9.   Make an Evacuation Plan

Of course, the most important part of fighting fire on your homestead is having an evacuation plan. Things can be replaced – your home rebuilt, trees replanted and a new garden sown next year. If local fires get out of hand, sometimes evacuation is necessary and the wisest decision to make.

Before wildfire season comes around, have a family discussion about what to do in case of an evacuation. Family members should have a designated meeting place and you should talk to your kids about what they can and can’t take with them if you have to leave.

During wildfire season, have your bags packed and ready to go. Put food, clothing and other necessities in your car. If you have pets, stack their crates in the car and consider crating them overnight. Make plans to transport your livestock so they’re safe as well.

In case of an escalating emergency, you should consider getting walky-talkies to communicate with your neighbors. You can use these tools to update each other, send warnings and coordinate your movements. The more you do to prepare before a fire, the more effective and safe your response will be.

Stay Vigilant

Wildfires are a powerful natural phenomenon that can completely wipe out your homestead. Thankfully, there’s a lot you can do to prevent fire from hurting your family or damaging your property. Start with these nine steps and you’ll significantly reduce the risk of a fire destroying your homestead.

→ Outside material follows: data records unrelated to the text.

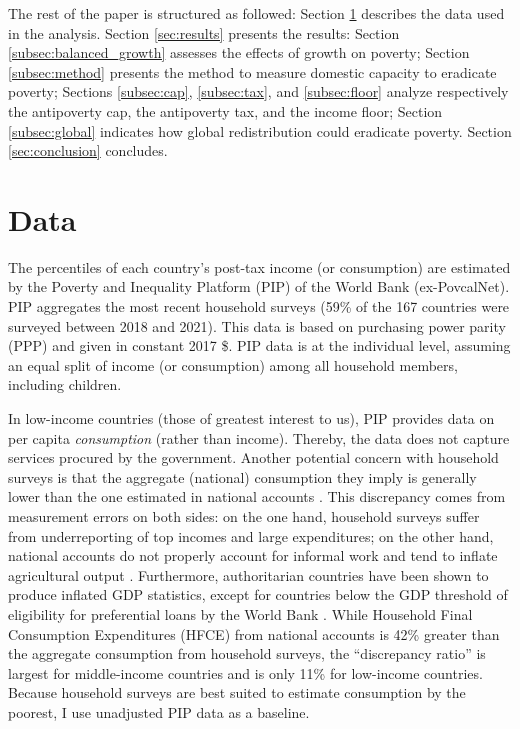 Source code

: \documentclass[12pt,english]{article}
\begin{document}
The rest of the paper is structured as followed: Section \ref{subsec:data} describes the data used in the analysis. Section \ref{sec:results} presents the results: Section \ref{subsec:balanced_growth} assesses the effects of growth on poverty; Section \ref{subsec:method} presents the method to measure domestic capacity to eradicate poverty; Sections \ref{subsec:cap}, \ref{subsec:tax}, and \ref{subsec:floor} analyze respectively the antipoverty cap, the antipoverty tax, and the income floor; Section \ref{subsec:global} indicates how global redistribution could eradicate poverty. Section \ref{sec:conclusion} concludes.

\section{Data}\label{subsec:data}
The percentiles of each country's post-tax income (or consumption) are estimated by the Poverty and Inequality Platform (PIP) of the World Bank (ex-PovcalNet). PIP aggregates the most recent household surveys (59\% of the 167 countries were surveyed between 2018 and 2021). This data is based on purchasing power parity (PPP) and given in constant 2017 \$. PIP data is %
at the individual level, assuming an equal split of income (or consumption) among all household members, including children. %

In low-income countries (those of greatest interest to us), PIP provides data on per capita \textit{consumption} (rather than income). Thereby, the data does not capture services procured by the government. 
Another potential concern with household surveys is that the aggregate (national) consumption they imply is generally lower than the one estimated in national accounts \citep{deaton_measuring_2005,prydz_disparities_2022,hlasny_impact_2022}. This discrepancy comes from measurement errors on both sides: on the one hand, household surveys suffer from underreporting of top incomes and large expenditures; on the other hand, national accounts do not properly account for informal work %
and tend to inflate agricultural output \citep{angrist_why_2021}. 
Furthermore, authoritarian countries have been shown to produce inflated GDP statistics, except for countries below the GDP threshold of eligibility for preferential loans by the World Bank \citep{martinez_how_2022}. %
While Household Final Consumption Expenditures (HFCE) from national accounts is 42\% greater than the aggregate consumption from household surveys, the ``discrepancy ratio'' is largest for middle-income countries and is only 11\% for low-income countries. 
Because household surveys are best suited to estimate consumption by the poorest, I use unadjusted PIP data as a baseline. 
\end{document}
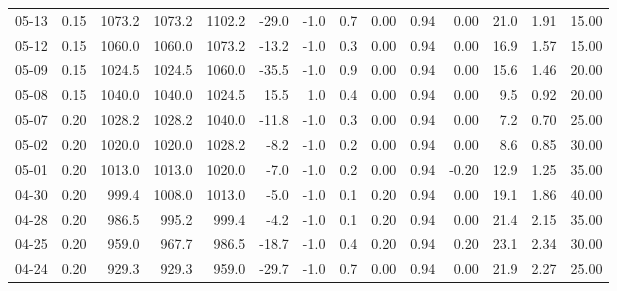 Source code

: \begin{threeparttable}
{\begin{tabular}{lrrrrrrrrrrrrr}
  05-13 &     0.15 & 1073.2 & 1073.2 & 1102.2 &      -29.0 &                     -1.0 &                 0.7 &       0.00 &      0.94 &           0.00 &             21.0 &            1.91 &                  15.00 \\
  05-12 &     0.15 & 1060.0 & 1060.0 & 1073.2 &      -13.2 &                     -1.0 &                 0.3 &       0.00 &      0.94 &           0.00 &             16.9 &            1.57 &                  15.00 \\
  05-09 &     0.15 & 1024.5 & 1024.5 & 1060.0 &      -35.5 &                     -1.0 &                 0.9 &       0.00 &      0.94 &           0.00 &             15.6 &            1.46 &                  20.00 \\
  05-08 &     0.15 & 1040.0 & 1040.0 & 1024.5 &       15.5 &                      1.0 &                 0.4 &       0.00 &      0.94 &           0.00 &              9.5 &            0.92 &                  20.00 \\
  05-07 &     0.20 & 1028.2 & 1028.2 & 1040.0 &      -11.8 &                     -1.0 &                 0.3 &       0.00 &      0.94 &           0.00 &              7.2 &            0.70 &                  25.00 \\
  05-02 &     0.20 & 1020.0 & 1020.0 & 1028.2 &       -8.2 &                     -1.0 &                 0.2 &       0.00 &      0.94 &           0.00 &              8.6 &            0.85 &                  30.00 \\
  05-01 &     0.20 & 1013.0 & 1013.0 & 1020.0 &       -7.0 &                     -1.0 &                 0.2 &       0.00 &      0.94 &          -0.20 &             12.9 &            1.25 &                  35.00 \\
  04-30 &     0.20 &  999.4 & 1008.0 & 1013.0 &       -5.0 &                     -1.0 &                 0.1 &       0.20 &      0.94 &           0.00 &             19.1 &            1.86 &                  40.00 \\
  04-28 &     0.20 &  986.5 &  995.2 &  999.4 &       -4.2 &                     -1.0 &                 0.1 &       0.20 &      0.94 &           0.00 &             21.4 &            2.15 &                  35.00 \\
  04-25 &     0.20 &  959.0 &  967.7 &  986.5 &      -18.7 &                     -1.0 &                 0.4 &       0.20 &      0.94 &           0.20 &             23.1 &            2.34 &                  30.00 \\
  04-24 &     0.20 &  929.3 &  929.3 &  959.0 &      -29.7 &                     -1.0 &                 0.7 &       0.00 &      0.94 &           0.00 &             21.9 &            2.27 &                  25.00 \\

\end{tabular}}
\end{threeparttable}
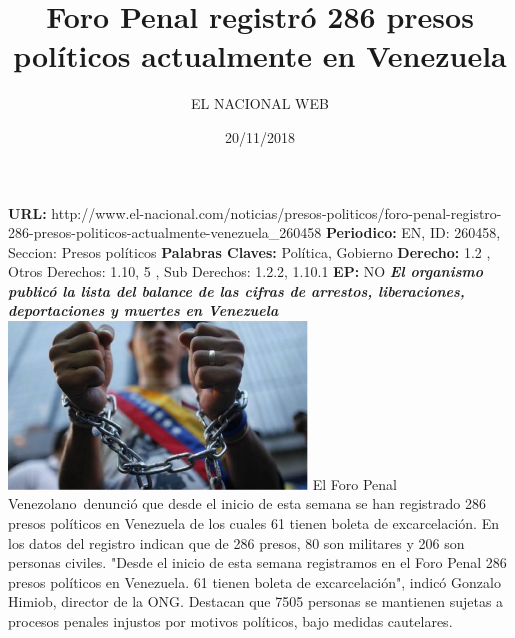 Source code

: \documentclass{article}%
\title{\textbf{Foro Penal registró 286 presos políticos actualmente en Venezuela}}%
\author{EL NACIONAL WEB}%
\date{20/11/2018}%
\begin{document}
%
\normalsize%
\maketitle%
\textbf{URL: }%
http://www.el{-}nacional.com/noticias/presos{-}politicos/foro{-}penal{-}registro{-}286{-}presos{-}politicos{-}actualmente{-}venezuela\_260458\newline%
%
\textbf{Periodico: }%
EN, %
ID: %
260458, %
Seccion: %
Presos políticos\newline%
%
\textbf{Palabras Claves: }%
Política, Gobierno\newline%
%
\textbf{Derecho: }%
1.2%
, Otros Derechos: %
1.10, 5%
, Sub Derechos: %
1.2.2, 1.10.1%
\newline%
%
\textbf{EP: }%
NO\newline%
\newline%
%
\textbf{\textit{El organismo publicó la lista del balance de las cifras de arrestos, liberaciones, deportaciones y muertes en Venezuela}}%
\newline%
\newline%
%
\includegraphics[width=300px]{195.jpg}%
\newline%
%
El Foro Penal Venezolano~denunció que desde el inicio de esta semana se han registrado 286 presos políticos en Venezuela de los cuales 61 tienen boleta de excarcelación.%
\newline%
%
En los datos del registro indican que de 286 presos, 80 son militares y 206 son personas civiles. "Desde el inicio de esta semana registramos en el Foro Penal 286 presos políticos en Venezuela. 61 tienen boleta de excarcelación", indicó Gonzalo Himiob, director de la ONG.%
\newline%
%
Destacan que 7505 personas se mantienen sujetas a procesos penales injustos por motivos políticos, bajo medidas cautelares.%
\newline%
%
\end{document}
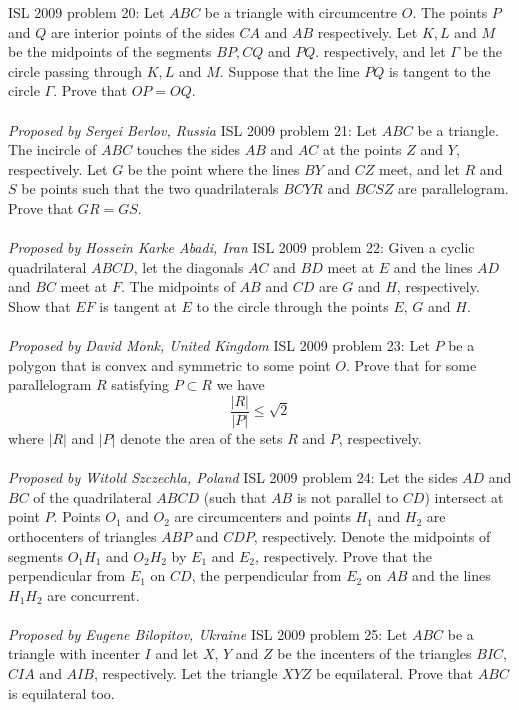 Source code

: ISL 2009 problem 20:  Let $ ABC$ be a triangle with circumcentre $ O$. The points $ P$ and $ Q$ are interior points of the sides $ CA$ and $ AB$ respectively. Let $ K,L$ and $ M$ be the midpoints of the segments $ BP,CQ$ and $ PQ$. respectively, and let $ \Gamma$ be the circle passing through $ K,L$ and $ M$. Suppose that the line $ PQ$ is tangent to the circle $ \Gamma$. Prove that $ OP = OQ.$ \\\\
\textit{Proposed by Sergei Berlov, Russia } 
ISL 2009 problem 21:  Let $ABC$ be a triangle. The incircle of $ABC$ touches the sides $AB$ and $AC$ at the points $Z$ and $Y$, respectively. Let $G$ be the point where the lines $BY$ and $CZ$ meet, and let $R$ and $S$ be points such that the two quadrilaterals $BCYR$ and $BCSZ$ are parallelogram. \\
Prove that $GR=GS$. \\\\
\textit{Proposed by Hossein Karke Abadi, Iran} 
ISL 2009 problem 22:  Given a cyclic quadrilateral $ABCD$, let the diagonals $AC$ and $BD$ meet at $E$ and the lines $AD$ and $BC$ meet at $F$. The midpoints of $AB$ and $CD$ are $G$ and $H$, respectively. Show that $EF$ is tangent at $E$ to the circle through the points $E$, $G$ and $H$. \\\\
\textit{Proposed by David Monk, United Kingdom} 
ISL 2009 problem 23:  Let $P$ be a polygon that is convex and symmetric to some point $O$. Prove that for some parallelogram $R$ satisfying $P\subset R$ we have
\[ \frac{|R|}{|P|}\leq \sqrt 2 \]
where $|R|$ and $|P|$ denote the area of the sets $R$ and $P$, respectively. \\\\
\textit{Proposed by Witold Szczechla, Poland} 
ISL 2009 problem 24:  Let the sides $AD$ and $BC$ of the quadrilateral $ABCD$ (such that $AB$ is not parallel to $CD$) intersect at point $P$. Points $O_1$ and $O_2$ are circumcenters and points $H_1$ and $H_2$ are orthocenters of triangles $ABP$ and $CDP$, respectively. Denote the midpoints of segments $O_1H_1$ and $O_2H_2$ by $E_1$ and $E_2$, respectively. Prove that the perpendicular from $E_1$ on $CD$, the perpendicular from $E_2$ on $AB$ and the lines $H_1H_2$ are concurrent. \\\\
\textit{Proposed by Eugene Bilopitov, Ukraine} 
ISL 2009 problem 25:  Let $ABC$ be a triangle with incenter $I$ and let $X$, $Y$ and $Z$ be the incenters of the triangles $BIC$, $CIA$ and $AIB$, respectively. Let the triangle $XYZ$ be equilateral. Prove that $ABC$ is equilateral too. \\\\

Fire safety in your home begins with personal habits. Always be careful of open flame and completely extinguish campfires and burn piles before you leave. If you use a dryer, don’t run it while you’re not home. Keep the lint trap clean and don’t keep pots and pans under your oven.

If you use candles, don’t keep them burning when you leave a room. Keep fire extinguishers on hand and learn how to safely extinguish electric fires. If your water pump is electric, you may want to invest in a generator so you can access water even without power.

Ultimately, it’s your responsibility to protect your property. Fire can be a major threat to your homestead, so it’s essential to prepare several lines of defense to keep your home from going up in smoke. Don’t wait until wildfire season to take these essential steps for protecting your property.